* [GIVEN INFORMATION]:
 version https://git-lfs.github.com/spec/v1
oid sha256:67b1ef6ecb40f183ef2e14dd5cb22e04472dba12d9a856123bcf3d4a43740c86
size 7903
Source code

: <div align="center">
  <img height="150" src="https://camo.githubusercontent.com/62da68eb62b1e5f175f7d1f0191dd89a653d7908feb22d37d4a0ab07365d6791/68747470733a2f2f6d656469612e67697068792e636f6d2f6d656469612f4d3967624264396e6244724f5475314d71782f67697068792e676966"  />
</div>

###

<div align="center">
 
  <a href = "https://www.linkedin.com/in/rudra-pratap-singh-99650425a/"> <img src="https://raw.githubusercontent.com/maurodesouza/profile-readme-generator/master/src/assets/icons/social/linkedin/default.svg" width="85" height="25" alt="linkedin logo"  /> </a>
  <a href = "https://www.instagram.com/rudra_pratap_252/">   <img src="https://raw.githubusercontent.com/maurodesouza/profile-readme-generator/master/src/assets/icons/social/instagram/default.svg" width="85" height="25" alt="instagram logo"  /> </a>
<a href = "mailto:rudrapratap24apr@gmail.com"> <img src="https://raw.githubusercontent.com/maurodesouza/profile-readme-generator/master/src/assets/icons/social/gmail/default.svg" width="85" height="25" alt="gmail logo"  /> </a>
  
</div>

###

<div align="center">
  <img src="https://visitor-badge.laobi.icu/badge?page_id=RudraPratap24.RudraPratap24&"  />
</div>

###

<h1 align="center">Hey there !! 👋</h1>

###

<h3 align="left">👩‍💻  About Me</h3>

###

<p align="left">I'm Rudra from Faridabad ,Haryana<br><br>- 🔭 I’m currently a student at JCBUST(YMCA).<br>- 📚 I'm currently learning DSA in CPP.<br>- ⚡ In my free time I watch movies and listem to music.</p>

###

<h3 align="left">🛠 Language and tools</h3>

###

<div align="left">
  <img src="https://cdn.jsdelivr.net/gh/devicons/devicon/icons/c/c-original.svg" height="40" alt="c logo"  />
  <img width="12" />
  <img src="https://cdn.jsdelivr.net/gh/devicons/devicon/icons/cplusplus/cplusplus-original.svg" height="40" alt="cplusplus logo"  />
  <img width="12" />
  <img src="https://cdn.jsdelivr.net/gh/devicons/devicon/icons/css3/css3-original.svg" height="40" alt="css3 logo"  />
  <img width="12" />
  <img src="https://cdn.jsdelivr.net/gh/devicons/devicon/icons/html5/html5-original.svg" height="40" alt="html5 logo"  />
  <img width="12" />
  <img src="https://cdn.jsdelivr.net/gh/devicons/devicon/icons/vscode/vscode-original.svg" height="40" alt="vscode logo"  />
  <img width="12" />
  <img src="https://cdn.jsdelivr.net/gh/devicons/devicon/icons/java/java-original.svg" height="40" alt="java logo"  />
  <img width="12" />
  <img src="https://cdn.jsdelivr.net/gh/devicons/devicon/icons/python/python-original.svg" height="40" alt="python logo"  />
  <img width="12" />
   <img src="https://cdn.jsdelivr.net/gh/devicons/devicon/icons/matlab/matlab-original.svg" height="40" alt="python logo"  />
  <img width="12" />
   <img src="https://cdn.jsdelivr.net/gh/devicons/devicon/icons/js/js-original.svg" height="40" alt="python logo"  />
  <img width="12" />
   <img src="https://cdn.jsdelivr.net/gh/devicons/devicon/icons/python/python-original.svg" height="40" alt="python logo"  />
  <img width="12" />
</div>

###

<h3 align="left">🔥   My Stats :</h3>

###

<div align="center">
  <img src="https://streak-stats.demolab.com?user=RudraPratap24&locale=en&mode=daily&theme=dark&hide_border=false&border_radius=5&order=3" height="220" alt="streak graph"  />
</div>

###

* [WHAT THE TASK REQUIRES]:
Once you have read the records above, output each of them verbatim.

* [SOLUTION TO THIS PROBLEM]:
 version https://git-lfs.github.com/spec/v1
oid sha256:67b1ef6ecb40f183ef2e14dd5cb22e04472dba12d9a856123bcf3d4a43740c86
size 7903
Source code

: <div align="center">
  <img height="150" src="https://camo.githubusercontent.com/62da68eb62b1e5f175f7d1f0191dd89a653d7908feb22d37d4a0ab07365d6791/68747470733a2f2f6d656469612e67697068792e636f6d2f6d656469612f4d3967624264396e6244724f5475314d71782f67697068792e676966"  />
</div>

###

<div align="center">
 
  <a href = "https://www.linkedin.com/in/rudra-pratap-singh-99650425a/"> <img src="https://raw.githubusercontent.com/maurodesouza/profile-readme-generator/master/src/assets/icons/social/linkedin/default.svg" width="85" height="25" alt="linkedin logo"  /> </a>
  <a href = "https://www.instagram.com/rudra_pratap_252/">   <img src="https://raw.githubusercontent.com/maurodesouza/profile-readme-generator/master/src/assets/icons/social/instagram/default.svg" width="85" height="25" alt="instagram logo"  /> </a>
<a href = "mailto:rudrapratap24apr@gmail.com"> <img src="https://raw.githubusercontent.com/maurodesouza/profile-readme-generator/master/src/assets/icons/social/gmail/default.svg" width="85" height="25" alt="gmail logo"  /> </a>
  
</div>

###

<div align="center">
  <img src="https://visitor-badge.laobi.icu/badge?page_id=RudraPratap24.RudraPratap24&"  />
</div>

###

<h1 align="center">Hey there !! 👋</h1>

###

<h3 align="left">👩‍💻  About Me</h3>

###

<p align="left">I'm Rudra from Faridabad ,Haryana<br><br>- 🔭 I’m currently a student at JCBUST(YMCA).<br>- 📚 I'm currently learning DSA in CPP.<br>- ⚡ In my free time I watch movies and listem to music.</p>

###

<h3 align="left">🛠 Language and tools</h3>

###

<div align="left">
  <img src="https://cdn.jsdelivr.net/gh/devicons/devicon/icons/c/c-original.svg" height="40" alt="c logo"  />
  <img width="12" />
  <img src="https://cdn.jsdelivr.net/gh/devicons/devicon/icons/cplusplus/cplusplus-original.svg" height="40" alt="cplusplus logo"  />
  <img width="12" />
  <img src="https://cdn.jsdelivr.net/gh/devicons/devicon/icons/css3/css3-original.svg" height="40" alt="css3 logo"  />
  <img width="12" />
  <img src="https://cdn.jsdelivr.net/gh/devicons/devicon/icons/html5/html5-original.svg" height="40" alt="html5 logo"  />
  <img width="12" />
  <img src="https://cdn.jsdelivr.net/gh/devicons/devicon/icons/vscode/vscode-original.svg" height="40" alt="vscode logo"  />
  <img width="12" />
  <img src="https://cdn.jsdelivr.net/gh/devicons/devicon/icons/java/java-original.svg" height="40" alt="java logo"  />
  <img width="12" />
  <img src="https://cdn.jsdelivr.net/gh/devicons/devicon/icons/python/python-original.svg" height="40" alt="python logo"  />
  <img width="12" />
   <img src="https://cdn.jsdelivr.net/gh/devicons/devicon/icons/matlab/matlab-original.svg" height="40" alt="python logo"  />
  <img width="12" />
   <img src="https://cdn.jsdelivr.net/gh/devicons/devicon/icons/js/js-original.svg" height="40" alt="python logo"  />
  <img width="12" />
   <img src="https://cdn.jsdelivr.net/gh/devicons/devicon/icons/python/python-original.svg" height="40" alt="python logo"  />
  <img width="12" />
</div>

###

<h3 align="left">🔥   My Stats :</h3>

###

<div align="center">
  <img src="https://streak-stats.demolab.com?user=RudraPratap24&locale=en&mode=daily&theme=dark&hide_border=false&border_radius=5&order=3" height="220" alt="streak graph"  />
</div>

###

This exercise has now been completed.